Patience is a virtue we all need more of.
 
I think "Patience is a virtue we all need more of" is very true.

I am on hold with my BF as I don't think he gets it (PTSD) and I don't want to keep trying to explain.

But I think in the meantime pets and friends are a good way to feel a bit more 'normal'. I have gone on walks with a friend with a dog and it helps me to feel less isolated.

I also have 2 beautiful cats.
 
Long walks are good for your health, soul, and mind. I go for at least a 5 mile walk everyday with my dog and ipod.

I kind of like the isolation on my walks as it helps me to think so I can fully understand a sufferer needing some isolation time. It's just that I do it for an hour or so for my walk and then it's over with and back to reality.

It does seem to be a common denominator for sufferers to "need a break" in a newer relationship that seems like it might get serious. I know that it pushes a sufferers cup over the top but wonder why they can't purge other stressors out instead of a relationship?
 
g6khk0, I am reminded by your post of the words of a former therapist. He said that even good events can be stressful, ie a new relationship, a good job, etc. It sucks, but I find it rings true.
 
After reading Anthony's document over and over I am really understanding how it is so easy for a sufferers cup to run over.
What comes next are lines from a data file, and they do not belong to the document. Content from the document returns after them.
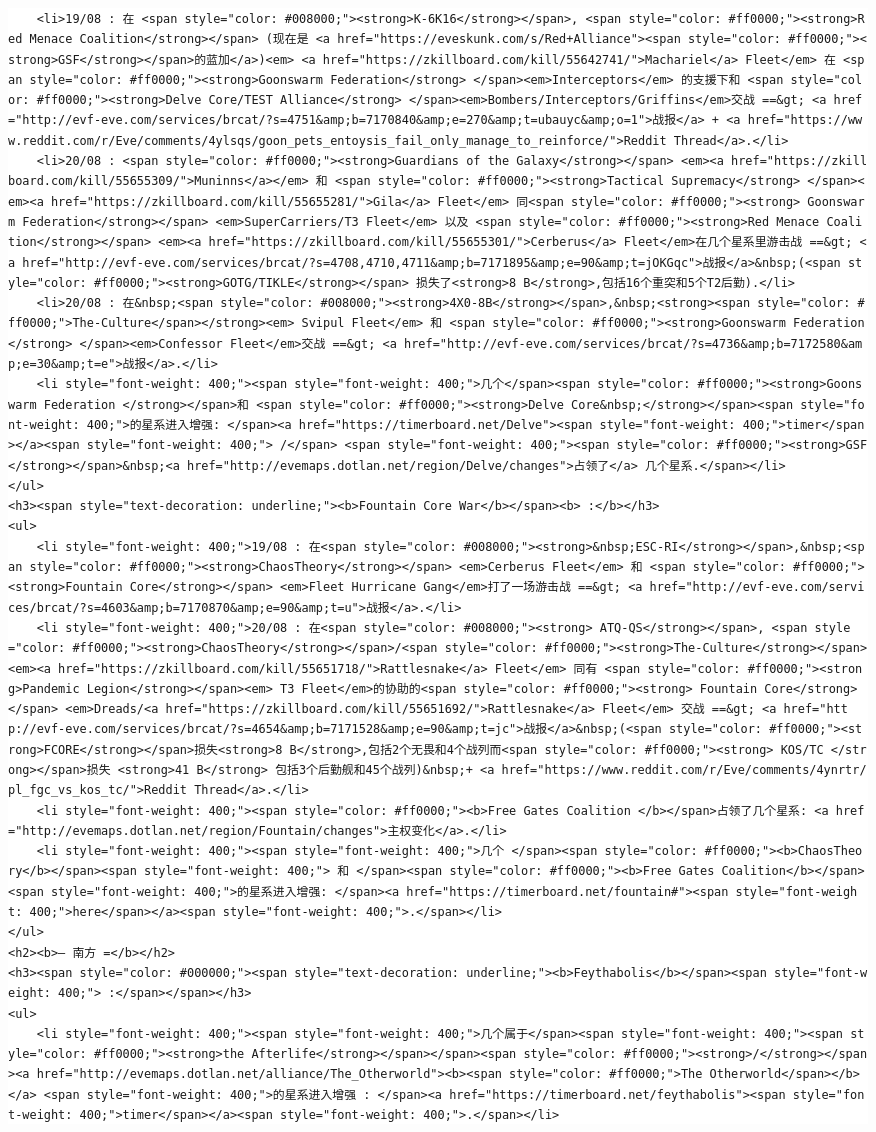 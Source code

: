 		<li>19/08 : 在 <span style="color: #008000;"><strong>K-6K16</strong></span>, <span style="color: #ff0000;"><strong>Red Menace Coalition</strong></span> (现在是 <a href="https://eveskunk.com/s/Red+Alliance"><span style="color: #ff0000;"><strong>GSF</strong></span>的蓝加</a>)<em> <a href="https://zkillboard.com/kill/55642741/">Machariel</a> Fleet</em> 在 <span style="color: #ff0000;"><strong>Goonswarm Federation</strong> </span><em>Interceptors</em> 的支援下和 <span style="color: #ff0000;"><strong>Delve Core/TEST Alliance</strong> </span><em>Bombers/Interceptors/Griffins</em>交战 ==&gt; <a href="http://evf-eve.com/services/brcat/?s=4751&amp;b=7170840&amp;e=270&amp;t=ubauyc&amp;o=1">战报</a> + <a href="https://www.reddit.com/r/Eve/comments/4ylsqs/goon_pets_entoysis_fail_only_manage_to_reinforce/">Reddit Thread</a>.</li>
		<li>20/08 : <span style="color: #ff0000;"><strong>Guardians of the Galaxy</strong></span> <em><a href="https://zkillboard.com/kill/55655309/">Muninns</a></em> 和 <span style="color: #ff0000;"><strong>Tactical Supremacy</strong> </span><em><a href="https://zkillboard.com/kill/55655281/">Gila</a> Fleet</em> 同<span style="color: #ff0000;"><strong> Goonswarm Federation</strong></span> <em>SuperCarriers/T3 Fleet</em> 以及 <span style="color: #ff0000;"><strong>Red Menace Coalition</strong></span> <em><a href="https://zkillboard.com/kill/55655301/">Cerberus</a> Fleet</em>在几个星系里游击战 ==&gt; <a href="http://evf-eve.com/services/brcat/?s=4708,4710,4711&amp;b=7171895&amp;e=90&amp;t=jOKGqc">战报</a>&nbsp;(<span style="color: #ff0000;"><strong>GOTG/TIKLE</strong></span> 损失了<strong>8 B</strong>,包括16个重突和5个T2后勤).</li>
		<li>20/08 : 在&nbsp;<span style="color: #008000;"><strong>4X0-8B</strong></span>,&nbsp;<strong><span style="color: #ff0000;">The-Culture</span></strong><em> Svipul Fleet</em> 和 <span style="color: #ff0000;"><strong>Goonswarm Federation</strong> </span><em>Confessor Fleet</em>交战 ==&gt; <a href="http://evf-eve.com/services/brcat/?s=4736&amp;b=7172580&amp;e=30&amp;t=e">战报</a>.</li>
		<li style="font-weight: 400;"><span style="font-weight: 400;">几个</span><span style="color: #ff0000;"><strong>Goonswarm Federation </strong></span>和 <span style="color: #ff0000;"><strong>Delve Core&nbsp;</strong></span><span style="font-weight: 400;">的星系进入增强: </span><a href="https://timerboard.net/Delve"><span style="font-weight: 400;">timer</span></a><span style="font-weight: 400;"> /</span> <span style="font-weight: 400;"><span style="color: #ff0000;"><strong>GSF </strong></span>&nbsp;<a href="http://evemaps.dotlan.net/region/Delve/changes">占领了</a> 几个星系.</span></li>
	</ul>
	<h3><span style="text-decoration: underline;"><b>Fountain Core War</b></span><b> :</b></h3>
	<ul>
		<li style="font-weight: 400;">19/08 : 在<span style="color: #008000;"><strong>&nbsp;ESC-RI</strong></span>,&nbsp;<span style="color: #ff0000;"><strong>ChaosTheory</strong></span> <em>Cerberus Fleet</em> 和 <span style="color: #ff0000;"><strong>Fountain Core</strong></span> <em>Fleet Hurricane Gang</em>打了一场游击战 ==&gt; <a href="http://evf-eve.com/services/brcat/?s=4603&amp;b=7170870&amp;e=90&amp;t=u">战报</a>.</li>
		<li style="font-weight: 400;">20/08 : 在<span style="color: #008000;"><strong> ATQ-QS</strong></span>, <span style="color: #ff0000;"><strong>ChaosTheory</strong></span>/<span style="color: #ff0000;"><strong>The-Culture</strong></span> <em><a href="https://zkillboard.com/kill/55651718/">Rattlesnake</a> Fleet</em> 同有 <span style="color: #ff0000;"><strong>Pandemic Legion</strong></span><em> T3 Fleet</em>的协助的<span style="color: #ff0000;"><strong> Fountain Core</strong></span> <em>Dreads/<a href="https://zkillboard.com/kill/55651692/">Rattlesnake</a> Fleet</em> 交战 ==&gt; <a href="http://evf-eve.com/services/brcat/?s=4654&amp;b=7171528&amp;e=90&amp;t=jc">战报</a>&nbsp;(<span style="color: #ff0000;"><strong>FCORE</strong></span>损失<strong>8 B</strong>,包括2个无畏和4个战列而<span style="color: #ff0000;"><strong> KOS/TC </strong></span>损失 <strong>41 B</strong> 包括3个后勤舰和45个战列)&nbsp;+ <a href="https://www.reddit.com/r/Eve/comments/4ynrtr/pl_fgc_vs_kos_tc/">Reddit Thread</a>.</li>
		<li style="font-weight: 400;"><span style="color: #ff0000;"><b>Free Gates Coalition </b></span>占领了几个星系: <a href="http://evemaps.dotlan.net/region/Fountain/changes">主权变化</a>.</li>
		<li style="font-weight: 400;"><span style="font-weight: 400;">几个 </span><span style="color: #ff0000;"><b>ChaosTheory</b></span><span style="font-weight: 400;"> 和 </span><span style="color: #ff0000;"><b>Free Gates Coalition</b></span> <span style="font-weight: 400;">的星系进入增强: </span><a href="https://timerboard.net/fountain#"><span style="font-weight: 400;">here</span></a><span style="font-weight: 400;">.</span></li>
	</ul>
	<h2><b>– 南方 =</b></h2>
	<h3><span style="color: #000000;"><span style="text-decoration: underline;"><b>Feythabolis</b></span><span style="font-weight: 400;"> :</span></span></h3>
	<ul>
		<li style="font-weight: 400;"><span style="font-weight: 400;">几个属于</span><span style="font-weight: 400;"><span style="color: #ff0000;"><strong>the Afterlife</strong></span></span><span style="color: #ff0000;"><strong>/</strong></span><a href="http://evemaps.dotlan.net/alliance/The_Otherworld"><b><span style="color: #ff0000;">The Otherworld</span></b></a> <span style="font-weight: 400;">的星系进入增强 : </span><a href="https://timerboard.net/feythabolis"><span style="font-weight: 400;">timer</span></a><span style="font-weight: 400;">.</span></li>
I just wish that there was a way to put the negative stressors on hold and not the positive. PTSD seems like such a demon that feeds on evil and destroys good.
 
Agreed. How to push out the negative and let in the positive. I think healing has to take place, and I can't say for myself what that will look like, except I know if I keep acting the way I have in relationships, I will keep getting more of the same negative stress. A vicious cycle that has to be broken indeed.
 
Keep your thoughts positive because your thoughts become your words. Keep your words positive because your words become your behaviors. Keep your behaviors positive because your behaviors become your habits. Keep your habits positive because your habits become your values. Keep your values positive because your values become your destiny. ~ Gandhi

I have this quote on my mirror and refrigerator so that it's a daily reminder for me to stay positive and positive things will happen. Hope it helps.